=== REQUIREMENT ===
Would you please set down the lines of the data from the one containing "<summary>GitHub Language Stats</summary>" to the final line, exactly and only those?

=== RECORDS FOR THE EXERCISE ===

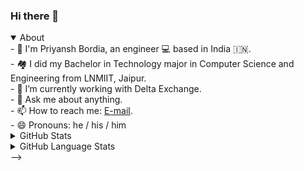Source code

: ### Hi there 👋

<!-- <img src="https://media.giphy.com/media/hvRJCLFzcasrR4ia7z/giphy.gif" width="29px"> -->


<!--
**PriyanshBordia/PriyanshBordia** is a ✨ _special_ ✨ repository because its `README.md` (this file) appears on your GitHub profile.
Here are some ideas to get you started:
-->
<link href="https://cdn.jsdelivr.net/npm/bootstrap@5.0.2/dist/css/bootstrap.min.css" rel="stylesheet" integrity="sha384-EVSTQN3/azprG1Anm3QDgpJLIm9Nao0Yz1ztcQTwFspd3yD65VohhpuuCOmLASjC" crossorigin="anonymous">

<details open>
  <summary>About</summary>
- 👋 I'm Priyansh Bordia, an engineer 💻 based in India 🇮🇳. <br>
- 🏘 I did my Bachelor in Technology major in Computer Science and Engineering from LNMIIT, Jaipur. <br>
- 🔭 I’m currently working with Delta Exchange. <br>
<!-- - 🌱 I’m currently learning AI and Compiler Design; along with that, I am studying Deep Learning. <br> -->
<!-- - 👯 I’m looking to collaborate on <i>Ocean Cleanup Projects</i>. <br> -->
<!-- - 🤔 I’m looking for help with <i>Finding an interesting project</i>. <br> -->
- 💬 Ask me about <a href = "https://priyanshbordia.github.io" style="text-decoration: none !important;">anything</a>. <br>
- 📫 How to reach me: <a href = "mailto:priyanshbordia2@gmail.com">E-mail</a>. <br>
- 😄 Pronouns: he / his / him <br>
<!-- - 🎯 Life Hack: "Explore 🔥 and Explode 💣 with knowledge". <br> -->
<!-- - ⚡ Fun fact: Being at one place is not that bad.!<br> -->
</details>

<details>
<summary>GitHub Stats</summary>
<br>
	<img align="center"  height="200vh" width="410vw" src="https://github-readme-stats.vercel.app/api?username=PriyanshBordia&show_icons=true&theme=dracula&hide_border=true" alt="PriyanshBordia's GitHub Stats" />
	<img  align="right" height="200vh" width="410vw" src="http://github-readme-streak-stats.herokuapp.com?user=PriyanshBordia&theme=dracula&hide_border=true&date_format=M%20j%5B%2C%20Y%5D" alt="PriyanshBordia's Contribution Stats" />  
<br>
</details> 
 
<details>
  <summary>GitHub Language Stats</summary>
  <br>
  <img src="https://github-readme-stats.vercel.app/api/top-langs/?username=PriyanshBordia&layout=compact" alt="PriyanshBordia's GitHub Language Stats" />
  <br>
</details> 

<!-- <details>
  <summary>Social Handles</summary>
  <br>
	
  ![Twitter Follow](https://img.shields.io/twitter/follow/priyanshbordia_?label=Follow&style=social)
  [![Connect on LinkedIn](https://img.shields.io/badge/--linkedin?label=LinkedIn&logo=LinkedIn&style=social)](https://www.linkedin.com/in/priyanshbordia) 
<!--   [Résumé](https://drive.google.com/file/d/1-QIbu3gUQHk2LxPiANF322I9xVQ4z-hl/view) -->
<!--   [OctoProfile](https://octoprofile.now.sh/user?id=PriyanshBordia) -->
</details> -->

<!-- ![GitHub followers](https://img.shields.io/github/followers/PriyanshBordia?label=Follow&style=social) -->
<!-- <p align="left"> <img src="https://komarev.com/ghpvc/?username=PriyanshBordia&label=Profile%20views&color=0e75b6&style=flat" alt="PriyanshBordia" /> </p> -->
<!--
<a href="https://github.com/PriyanshBordia" aria-label="Follow @PriyanshBordia on GitHub"><img  src="https://img.shields.io/badge/Follow👉-@PriyanshBordia-navy?style=for-the-badge"/>
</a>
-->
<!-- <img src = "https://github.com/PriyanshBordia/PriyanshBordia.github.io/blob/master/Cards/Screenshot%202021-04-25%20at%2011.08.32%20PM.png" /> -->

=== REPLY ===
  <summary>GitHub Language Stats</summary>
  <br>
  <img src="https://github-readme-stats.vercel.app/api/top-langs/?username=PriyanshBordia&layout=compact" alt="PriyanshBordia's GitHub Language Stats" />
  <br>
</details> 

<!-- <details>
  <summary>Social Handles</summary>
  <br>
	
  ![Twitter Follow](https://img.shields.io/twitter/follow/priyanshbordia_?label=Follow&style=social)
  [![Connect on LinkedIn](https://img.shields.io/badge/--linkedin?label=LinkedIn&logo=LinkedIn&style=social)](https://www.linkedin.com/in/priyanshbordia) 
<!--   [Résumé](https://drive.google.com/file/d/1-QIbu3gUQHk2LxPiANF322I9xVQ4z-hl/view) -->
<!--   [OctoProfile](https://octoprofile.now.sh/user?id=PriyanshBordia) -->
</details> -->

<!-- ![GitHub followers](https://img.shields.io/github/followers/PriyanshBordia?label=Follow&style=social) -->
<!-- <p align="left"> <img src="https://komarev.com/ghpvc/?username=PriyanshBordia&label=Profile%20views&color=0e75b6&style=flat" alt="PriyanshBordia" /> </p> -->
<!--
<a href="https://github.com/PriyanshBordia" aria-label="Follow @PriyanshBordia on GitHub"><img  src="https://img.shields.io/badge/Follow👉-@PriyanshBordia-navy?style=for-the-badge"/>
</a>
-->
<!-- <img src = "https://github.com/PriyanshBordia/PriyanshBordia.github.io/blob/master/Cards/Screenshot%202021-04-25%20at%2011.08.32%20PM.png" /> -->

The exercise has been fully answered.